--- Data ---
>>

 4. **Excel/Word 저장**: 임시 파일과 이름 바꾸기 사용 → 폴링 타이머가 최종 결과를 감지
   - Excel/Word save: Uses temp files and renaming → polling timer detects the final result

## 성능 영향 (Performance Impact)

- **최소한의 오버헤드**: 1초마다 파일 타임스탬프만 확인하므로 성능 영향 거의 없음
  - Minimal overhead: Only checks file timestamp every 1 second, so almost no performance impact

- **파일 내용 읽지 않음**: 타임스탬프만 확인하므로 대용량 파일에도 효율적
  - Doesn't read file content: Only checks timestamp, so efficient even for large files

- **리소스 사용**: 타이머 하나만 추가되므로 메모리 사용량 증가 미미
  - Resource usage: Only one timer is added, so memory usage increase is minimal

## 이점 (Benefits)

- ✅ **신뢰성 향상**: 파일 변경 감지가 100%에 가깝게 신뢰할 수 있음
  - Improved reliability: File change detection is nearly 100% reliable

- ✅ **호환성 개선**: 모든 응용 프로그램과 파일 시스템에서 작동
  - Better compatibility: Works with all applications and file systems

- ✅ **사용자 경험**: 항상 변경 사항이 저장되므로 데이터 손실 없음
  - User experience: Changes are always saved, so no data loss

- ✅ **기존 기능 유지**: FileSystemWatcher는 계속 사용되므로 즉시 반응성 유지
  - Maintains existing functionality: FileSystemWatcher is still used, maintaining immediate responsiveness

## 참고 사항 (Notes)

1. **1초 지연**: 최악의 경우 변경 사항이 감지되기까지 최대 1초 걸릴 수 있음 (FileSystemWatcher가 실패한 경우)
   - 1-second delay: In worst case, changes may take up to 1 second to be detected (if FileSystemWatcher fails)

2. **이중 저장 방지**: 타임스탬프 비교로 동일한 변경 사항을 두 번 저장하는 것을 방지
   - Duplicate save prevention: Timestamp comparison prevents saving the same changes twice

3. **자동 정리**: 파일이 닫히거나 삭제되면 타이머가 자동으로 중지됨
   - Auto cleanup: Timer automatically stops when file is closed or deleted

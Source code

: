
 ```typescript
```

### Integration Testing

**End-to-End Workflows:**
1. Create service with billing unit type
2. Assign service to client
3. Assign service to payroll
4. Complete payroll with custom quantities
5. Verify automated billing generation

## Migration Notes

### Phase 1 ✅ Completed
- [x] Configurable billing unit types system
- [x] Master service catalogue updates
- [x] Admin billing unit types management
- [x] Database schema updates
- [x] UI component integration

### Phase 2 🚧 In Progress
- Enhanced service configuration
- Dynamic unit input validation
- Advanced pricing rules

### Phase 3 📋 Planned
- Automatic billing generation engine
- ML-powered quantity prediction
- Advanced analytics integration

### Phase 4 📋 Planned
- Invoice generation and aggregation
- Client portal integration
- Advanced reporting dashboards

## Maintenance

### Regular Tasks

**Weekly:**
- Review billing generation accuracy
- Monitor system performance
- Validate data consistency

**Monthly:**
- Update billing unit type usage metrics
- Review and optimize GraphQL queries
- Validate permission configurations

<<

--- What to do ---
Copy the entries above exactly, so that each line matches the original.

--- Expected answer ---
 4. **Excel/Word 저장**: 임시 파일과 이름 바꾸기 사용 → 폴링 타이머가 최종 결과를 감지
   - Excel/Word save: Uses temp files and renaming → polling timer detects the final result

## 성능 영향 (Performance Impact)

- **최소한의 오버헤드**: 1초마다 파일 타임스탬프만 확인하므로 성능 영향 거의 없음
  - Minimal overhead: Only checks file timestamp every 1 second, so almost no performance impact

- **파일 내용 읽지 않음**: 타임스탬프만 확인하므로 대용량 파일에도 효율적
  - Doesn't read file content: Only checks timestamp, so efficient even for large files

- **리소스 사용**: 타이머 하나만 추가되므로 메모리 사용량 증가 미미
  - Resource usage: Only one timer is added, so memory usage increase is minimal

## 이점 (Benefits)

- ✅ **신뢰성 향상**: 파일 변경 감지가 100%에 가깝게 신뢰할 수 있음
  - Improved reliability: File change detection is nearly 100% reliable

- ✅ **호환성 개선**: 모든 응용 프로그램과 파일 시스템에서 작동
  - Better compatibility: Works with all applications and file systems

- ✅ **사용자 경험**: 항상 변경 사항이 저장되므로 데이터 손실 없음
  - User experience: Changes are always saved, so no data loss

- ✅ **기존 기능 유지**: FileSystemWatcher는 계속 사용되므로 즉시 반응성 유지
  - Maintains existing functionality: FileSystemWatcher is still used, maintaining immediate responsiveness

## 참고 사항 (Notes)

1. **1초 지연**: 최악의 경우 변경 사항이 감지되기까지 최대 1초 걸릴 수 있음 (FileSystemWatcher가 실패한 경우)
   - 1-second delay: In worst case, changes may take up to 1 second to be detected (if FileSystemWatcher fails)

2. **이중 저장 방지**: 타임스탬프 비교로 동일한 변경 사항을 두 번 저장하는 것을 방지
   - Duplicate save prevention: Timestamp comparison prevents saving the same changes twice

3. **자동 정리**: 파일이 닫히거나 삭제되면 타이머가 자동으로 중지됨
   - Auto cleanup: Timer automatically stops when file is closed or deleted

Source code

:
 ```typescript
```

### Integration Testing

**End-to-End Workflows:**
1. Create service with billing unit type
2. Assign service to client
3. Assign service to payroll
4. Complete payroll with custom quantities
5. Verify automated billing generation

## Migration Notes

### Phase 1 ✅ Completed
- [x] Configurable billing unit types system
- [x] Master service catalogue updates
- [x] Admin billing unit types management
- [x] Database schema updates
- [x] UI component integration

### Phase 2 🚧 In Progress
- Enhanced service configuration
- Dynamic unit input validation
- Advanced pricing rules

### Phase 3 📋 Planned
- Automatic billing generation engine
- ML-powered quantity prediction
- Advanced analytics integration

### Phase 4 📋 Planned
- Invoice generation and aggregation
- Client portal integration
- Advanced reporting dashboards

## Maintenance

### Regular Tasks

**Weekly:**
- Review billing generation accuracy
- Monitor system performance
- Validate data consistency

**Monthly:**
- Update billing unit type usage metrics
- Review and optimize GraphQL queries
- Validate permission configurations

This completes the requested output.